Chris
Chris

Reputation: 391

Why is this negative look behind wrong?

def get_hashtags(post)
    tags = []
    post.scan(/(?<![0-9a-zA-Z])(#+)([a-zA-Z]+)/){|x,y| tags << y}
    tags
end

Test.assert_equals(get_hashtags("two hashs##in middle of word#"), [])
#Expected: [], instead got: ["in"]

Should it not look behind to see if the match doesnt begin with a word or number? Why is it still accepting 'in' as a valid match?

Upvotes: 1

Views: 101

Answers (1)

Cary Swoveland
Cary Swoveland

Reputation: 110675

You should use \K rather than a negative lookbehind.
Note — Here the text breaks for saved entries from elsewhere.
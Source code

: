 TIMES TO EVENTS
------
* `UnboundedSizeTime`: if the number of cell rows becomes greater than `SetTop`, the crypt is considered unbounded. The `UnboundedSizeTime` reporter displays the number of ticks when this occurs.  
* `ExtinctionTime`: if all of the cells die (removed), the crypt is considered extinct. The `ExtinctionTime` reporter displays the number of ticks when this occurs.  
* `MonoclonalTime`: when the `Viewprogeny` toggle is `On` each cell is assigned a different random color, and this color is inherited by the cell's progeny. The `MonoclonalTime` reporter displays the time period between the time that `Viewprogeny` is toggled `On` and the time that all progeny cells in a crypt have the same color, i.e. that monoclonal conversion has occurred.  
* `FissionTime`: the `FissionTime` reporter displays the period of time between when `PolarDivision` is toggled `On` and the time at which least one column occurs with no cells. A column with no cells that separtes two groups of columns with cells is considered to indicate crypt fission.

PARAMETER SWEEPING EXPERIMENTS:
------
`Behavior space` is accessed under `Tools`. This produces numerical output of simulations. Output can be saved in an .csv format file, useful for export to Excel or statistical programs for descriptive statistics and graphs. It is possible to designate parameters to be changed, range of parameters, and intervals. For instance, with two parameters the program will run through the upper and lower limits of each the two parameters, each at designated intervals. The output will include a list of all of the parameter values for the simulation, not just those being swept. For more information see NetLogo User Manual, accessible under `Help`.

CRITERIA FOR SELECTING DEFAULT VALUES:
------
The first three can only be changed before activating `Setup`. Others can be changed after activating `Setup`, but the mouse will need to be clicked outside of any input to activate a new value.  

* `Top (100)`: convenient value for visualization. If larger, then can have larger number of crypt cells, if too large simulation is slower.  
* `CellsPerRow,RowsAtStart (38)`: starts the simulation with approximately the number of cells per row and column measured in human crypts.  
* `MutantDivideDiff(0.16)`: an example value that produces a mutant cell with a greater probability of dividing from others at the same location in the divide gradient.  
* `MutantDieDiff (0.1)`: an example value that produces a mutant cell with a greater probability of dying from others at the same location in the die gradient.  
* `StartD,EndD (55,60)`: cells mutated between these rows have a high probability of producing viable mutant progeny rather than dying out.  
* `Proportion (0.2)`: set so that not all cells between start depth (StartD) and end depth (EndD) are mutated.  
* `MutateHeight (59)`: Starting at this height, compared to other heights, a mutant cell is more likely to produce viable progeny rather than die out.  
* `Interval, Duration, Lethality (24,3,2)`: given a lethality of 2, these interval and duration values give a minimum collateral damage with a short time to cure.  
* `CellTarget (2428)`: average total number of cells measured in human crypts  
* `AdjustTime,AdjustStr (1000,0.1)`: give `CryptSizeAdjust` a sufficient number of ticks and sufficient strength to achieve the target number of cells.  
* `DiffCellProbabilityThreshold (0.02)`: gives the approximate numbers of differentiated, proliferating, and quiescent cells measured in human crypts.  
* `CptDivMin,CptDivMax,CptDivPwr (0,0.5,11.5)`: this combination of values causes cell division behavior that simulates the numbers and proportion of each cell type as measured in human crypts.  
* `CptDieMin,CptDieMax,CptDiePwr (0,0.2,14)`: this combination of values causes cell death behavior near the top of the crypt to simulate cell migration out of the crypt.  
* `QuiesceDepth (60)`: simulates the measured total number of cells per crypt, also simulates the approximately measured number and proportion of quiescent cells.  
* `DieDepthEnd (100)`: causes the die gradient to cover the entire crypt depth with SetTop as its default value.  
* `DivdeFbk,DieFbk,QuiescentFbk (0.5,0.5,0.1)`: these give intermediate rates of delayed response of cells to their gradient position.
That allows you to simplify your regex considerably: no need for a pre-defined array, capture groups or a block.

\K means "discard everything matched so far". The key here is that variable-length matches can precede \K, whereas (in Ruby and most other languages) variable-length matches are not permitted in (negative or positive) lookbehinds.

r = /
    [^0-9a-zA-Z#] # do not match any character in the character class
    \#+           # match one or more pound signs
    \K            # discard everything matched so far
    [a-zA-Z]+     # match one or more letters
    /x            # extended mode

Note # in \#+ need not be escaped if I weren't writing the regex in extended mode.

"two hashs##in middle of word#".scan r
  #=> []

"two hashs&#in middle of word#".scan r
  #=> ["in"]

"two hashs#in middle of word&#abc of another word.###def ".scan r
   #=> ["abc", "def"] 

Upvotes: 2

Related Questions